— Task prompt —
In the records, find every line with the word "module" and copy it out.

— Provided records —
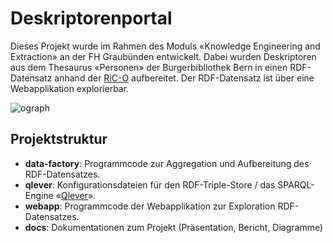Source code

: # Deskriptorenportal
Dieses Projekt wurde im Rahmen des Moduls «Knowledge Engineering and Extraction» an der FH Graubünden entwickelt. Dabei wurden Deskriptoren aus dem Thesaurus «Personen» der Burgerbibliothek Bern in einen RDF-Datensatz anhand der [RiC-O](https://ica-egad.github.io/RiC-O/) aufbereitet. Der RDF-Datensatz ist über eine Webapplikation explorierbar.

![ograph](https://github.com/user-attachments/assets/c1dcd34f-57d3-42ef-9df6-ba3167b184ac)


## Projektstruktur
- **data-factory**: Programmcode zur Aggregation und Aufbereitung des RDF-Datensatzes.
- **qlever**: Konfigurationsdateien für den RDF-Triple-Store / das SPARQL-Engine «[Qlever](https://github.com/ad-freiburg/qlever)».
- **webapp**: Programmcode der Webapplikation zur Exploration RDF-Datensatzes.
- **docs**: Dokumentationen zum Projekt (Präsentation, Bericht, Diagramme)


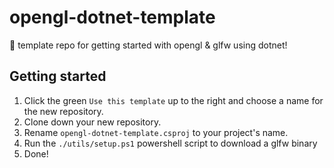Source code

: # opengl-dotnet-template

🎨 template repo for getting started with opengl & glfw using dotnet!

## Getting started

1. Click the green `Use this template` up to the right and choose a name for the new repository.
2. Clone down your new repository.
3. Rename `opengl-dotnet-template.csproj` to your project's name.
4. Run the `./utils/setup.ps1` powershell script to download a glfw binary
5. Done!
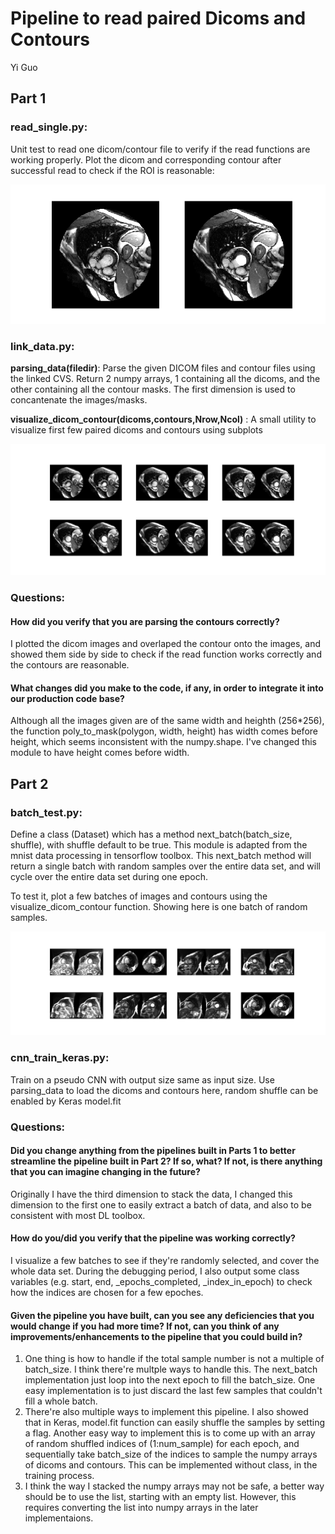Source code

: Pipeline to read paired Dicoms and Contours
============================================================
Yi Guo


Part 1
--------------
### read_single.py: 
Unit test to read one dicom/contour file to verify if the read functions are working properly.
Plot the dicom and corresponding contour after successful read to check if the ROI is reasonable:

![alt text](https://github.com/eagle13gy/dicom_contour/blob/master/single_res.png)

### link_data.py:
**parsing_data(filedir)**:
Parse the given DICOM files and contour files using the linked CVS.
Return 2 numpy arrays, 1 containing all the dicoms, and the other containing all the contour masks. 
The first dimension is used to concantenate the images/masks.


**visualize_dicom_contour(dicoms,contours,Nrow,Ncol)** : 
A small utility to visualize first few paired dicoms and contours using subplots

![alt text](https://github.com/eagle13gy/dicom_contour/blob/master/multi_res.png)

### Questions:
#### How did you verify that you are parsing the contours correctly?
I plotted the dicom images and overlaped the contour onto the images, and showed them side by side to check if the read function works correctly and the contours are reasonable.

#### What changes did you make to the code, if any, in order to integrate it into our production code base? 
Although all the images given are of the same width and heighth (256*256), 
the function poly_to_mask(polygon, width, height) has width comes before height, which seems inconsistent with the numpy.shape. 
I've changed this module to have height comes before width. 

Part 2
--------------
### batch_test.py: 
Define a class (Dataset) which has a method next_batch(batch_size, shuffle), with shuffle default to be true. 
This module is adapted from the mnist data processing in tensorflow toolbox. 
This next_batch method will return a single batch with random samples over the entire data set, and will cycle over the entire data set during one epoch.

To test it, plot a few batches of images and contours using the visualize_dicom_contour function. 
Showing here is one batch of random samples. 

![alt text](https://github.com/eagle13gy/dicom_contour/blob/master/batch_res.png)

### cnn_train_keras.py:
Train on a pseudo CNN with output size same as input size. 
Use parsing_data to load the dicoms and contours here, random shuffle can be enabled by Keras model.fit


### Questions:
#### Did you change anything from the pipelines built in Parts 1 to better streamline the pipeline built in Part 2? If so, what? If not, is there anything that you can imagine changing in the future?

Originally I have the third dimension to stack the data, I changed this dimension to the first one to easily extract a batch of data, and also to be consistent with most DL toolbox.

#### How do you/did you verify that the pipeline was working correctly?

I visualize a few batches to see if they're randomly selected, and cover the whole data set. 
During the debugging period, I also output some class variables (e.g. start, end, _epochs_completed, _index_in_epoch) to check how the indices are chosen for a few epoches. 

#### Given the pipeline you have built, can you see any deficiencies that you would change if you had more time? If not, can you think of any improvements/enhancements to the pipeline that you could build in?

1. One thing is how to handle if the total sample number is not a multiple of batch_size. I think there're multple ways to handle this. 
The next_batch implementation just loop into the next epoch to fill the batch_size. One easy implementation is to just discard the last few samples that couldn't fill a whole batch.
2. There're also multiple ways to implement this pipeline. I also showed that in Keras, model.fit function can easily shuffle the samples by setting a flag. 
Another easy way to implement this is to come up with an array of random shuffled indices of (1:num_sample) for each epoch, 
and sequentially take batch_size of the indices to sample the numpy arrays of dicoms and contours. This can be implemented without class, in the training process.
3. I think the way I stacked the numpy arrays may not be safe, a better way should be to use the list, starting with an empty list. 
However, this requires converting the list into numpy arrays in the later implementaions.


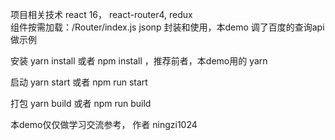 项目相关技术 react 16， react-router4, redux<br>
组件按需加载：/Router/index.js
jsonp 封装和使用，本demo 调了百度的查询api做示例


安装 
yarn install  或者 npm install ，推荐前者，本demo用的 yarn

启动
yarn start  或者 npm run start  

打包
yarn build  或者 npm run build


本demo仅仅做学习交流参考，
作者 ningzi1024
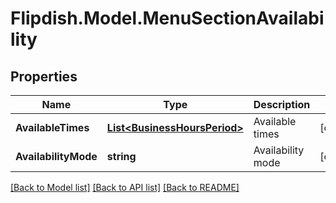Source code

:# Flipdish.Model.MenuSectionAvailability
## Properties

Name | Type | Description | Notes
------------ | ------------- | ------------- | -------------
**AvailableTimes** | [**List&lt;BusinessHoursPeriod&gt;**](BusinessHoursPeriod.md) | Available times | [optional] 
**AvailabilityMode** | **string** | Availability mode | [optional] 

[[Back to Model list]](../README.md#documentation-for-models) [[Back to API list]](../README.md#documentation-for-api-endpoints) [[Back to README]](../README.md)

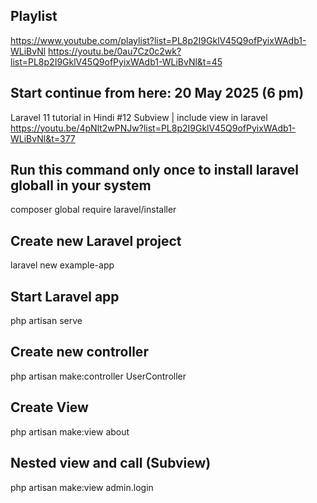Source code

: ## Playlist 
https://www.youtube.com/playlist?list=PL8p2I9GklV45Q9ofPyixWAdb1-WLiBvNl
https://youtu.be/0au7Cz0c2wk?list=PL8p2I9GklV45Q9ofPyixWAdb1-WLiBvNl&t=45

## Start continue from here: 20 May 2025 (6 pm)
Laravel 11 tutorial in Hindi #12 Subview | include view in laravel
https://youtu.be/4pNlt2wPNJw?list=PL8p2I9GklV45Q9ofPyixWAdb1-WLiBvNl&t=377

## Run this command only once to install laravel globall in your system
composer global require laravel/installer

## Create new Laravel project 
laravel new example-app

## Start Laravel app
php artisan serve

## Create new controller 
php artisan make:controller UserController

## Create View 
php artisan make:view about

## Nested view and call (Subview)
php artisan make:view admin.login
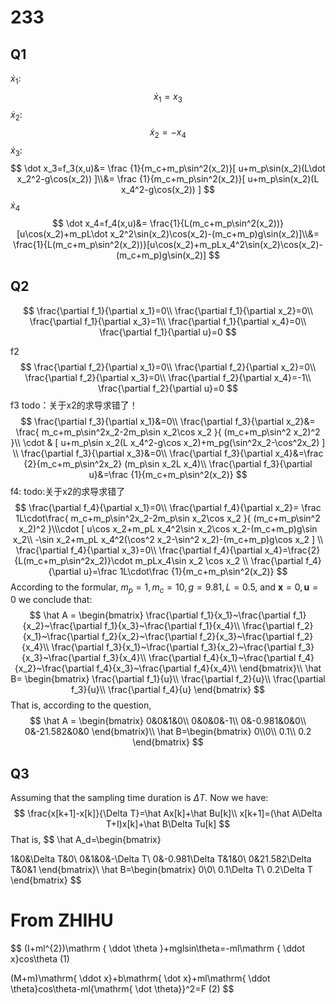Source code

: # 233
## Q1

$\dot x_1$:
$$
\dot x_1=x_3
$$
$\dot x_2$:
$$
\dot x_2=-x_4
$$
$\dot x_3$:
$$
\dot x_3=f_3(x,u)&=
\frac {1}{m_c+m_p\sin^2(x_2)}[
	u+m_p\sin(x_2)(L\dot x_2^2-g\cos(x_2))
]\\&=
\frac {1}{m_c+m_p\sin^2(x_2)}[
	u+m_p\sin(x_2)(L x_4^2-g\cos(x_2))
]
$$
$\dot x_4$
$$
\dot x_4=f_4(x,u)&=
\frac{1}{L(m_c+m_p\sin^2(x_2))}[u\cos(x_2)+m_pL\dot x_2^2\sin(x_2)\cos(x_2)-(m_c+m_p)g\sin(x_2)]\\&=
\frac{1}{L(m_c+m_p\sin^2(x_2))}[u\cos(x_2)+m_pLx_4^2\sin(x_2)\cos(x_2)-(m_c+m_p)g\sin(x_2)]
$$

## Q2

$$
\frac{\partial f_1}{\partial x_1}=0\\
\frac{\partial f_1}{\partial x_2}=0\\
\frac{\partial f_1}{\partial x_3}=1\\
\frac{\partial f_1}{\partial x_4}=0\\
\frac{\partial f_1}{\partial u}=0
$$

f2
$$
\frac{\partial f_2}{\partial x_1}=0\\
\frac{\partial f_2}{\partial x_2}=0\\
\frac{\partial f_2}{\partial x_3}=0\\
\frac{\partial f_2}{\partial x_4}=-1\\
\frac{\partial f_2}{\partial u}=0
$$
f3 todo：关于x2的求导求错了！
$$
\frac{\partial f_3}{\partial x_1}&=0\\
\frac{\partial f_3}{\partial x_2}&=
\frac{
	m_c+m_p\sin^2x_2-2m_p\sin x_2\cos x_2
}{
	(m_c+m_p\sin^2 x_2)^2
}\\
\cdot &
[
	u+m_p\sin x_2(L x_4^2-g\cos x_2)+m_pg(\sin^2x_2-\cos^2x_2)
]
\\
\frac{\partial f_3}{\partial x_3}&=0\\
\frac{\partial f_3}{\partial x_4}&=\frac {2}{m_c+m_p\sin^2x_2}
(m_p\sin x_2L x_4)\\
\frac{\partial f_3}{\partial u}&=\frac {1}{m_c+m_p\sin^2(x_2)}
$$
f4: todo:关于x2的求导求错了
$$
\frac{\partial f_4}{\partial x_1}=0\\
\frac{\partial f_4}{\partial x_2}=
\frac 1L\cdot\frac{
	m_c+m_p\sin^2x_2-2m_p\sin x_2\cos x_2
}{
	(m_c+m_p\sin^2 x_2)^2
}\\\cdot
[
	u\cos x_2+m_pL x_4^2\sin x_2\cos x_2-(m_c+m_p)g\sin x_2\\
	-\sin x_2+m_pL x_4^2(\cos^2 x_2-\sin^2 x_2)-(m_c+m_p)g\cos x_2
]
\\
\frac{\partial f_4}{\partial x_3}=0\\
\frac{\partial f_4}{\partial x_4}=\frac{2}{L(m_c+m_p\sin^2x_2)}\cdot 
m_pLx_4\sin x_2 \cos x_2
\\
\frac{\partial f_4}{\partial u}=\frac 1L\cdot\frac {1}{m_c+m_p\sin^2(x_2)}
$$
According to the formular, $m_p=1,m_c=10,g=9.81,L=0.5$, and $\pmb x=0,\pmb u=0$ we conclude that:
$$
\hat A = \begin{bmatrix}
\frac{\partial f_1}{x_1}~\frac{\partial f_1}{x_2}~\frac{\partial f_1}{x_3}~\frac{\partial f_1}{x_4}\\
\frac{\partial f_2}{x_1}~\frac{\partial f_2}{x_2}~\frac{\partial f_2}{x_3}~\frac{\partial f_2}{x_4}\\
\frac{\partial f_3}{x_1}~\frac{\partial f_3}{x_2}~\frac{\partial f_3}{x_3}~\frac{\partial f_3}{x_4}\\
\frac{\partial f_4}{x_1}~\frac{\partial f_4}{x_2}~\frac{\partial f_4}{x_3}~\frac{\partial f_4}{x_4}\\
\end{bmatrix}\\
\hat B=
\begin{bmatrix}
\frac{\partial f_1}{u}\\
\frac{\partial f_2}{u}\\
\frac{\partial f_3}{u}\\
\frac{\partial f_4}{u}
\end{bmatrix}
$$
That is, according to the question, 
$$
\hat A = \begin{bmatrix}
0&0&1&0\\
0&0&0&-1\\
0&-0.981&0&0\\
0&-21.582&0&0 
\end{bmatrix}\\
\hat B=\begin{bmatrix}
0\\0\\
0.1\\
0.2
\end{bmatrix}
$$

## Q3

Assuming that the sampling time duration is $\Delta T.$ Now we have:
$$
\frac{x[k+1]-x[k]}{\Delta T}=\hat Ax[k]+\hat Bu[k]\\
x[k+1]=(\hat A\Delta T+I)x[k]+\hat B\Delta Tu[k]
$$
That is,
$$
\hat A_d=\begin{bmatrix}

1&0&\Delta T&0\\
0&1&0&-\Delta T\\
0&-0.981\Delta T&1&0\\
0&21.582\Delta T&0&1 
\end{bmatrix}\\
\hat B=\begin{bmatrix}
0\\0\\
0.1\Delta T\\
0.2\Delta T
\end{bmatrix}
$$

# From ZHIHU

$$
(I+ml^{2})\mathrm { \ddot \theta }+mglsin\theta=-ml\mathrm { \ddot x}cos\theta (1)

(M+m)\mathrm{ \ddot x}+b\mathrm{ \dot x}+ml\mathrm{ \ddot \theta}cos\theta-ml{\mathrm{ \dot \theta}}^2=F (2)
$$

— Reply to the exercise —
I've changed this module to have height comes before width. 
This module is adapted from the mnist data processing in tensorflow toolbox. 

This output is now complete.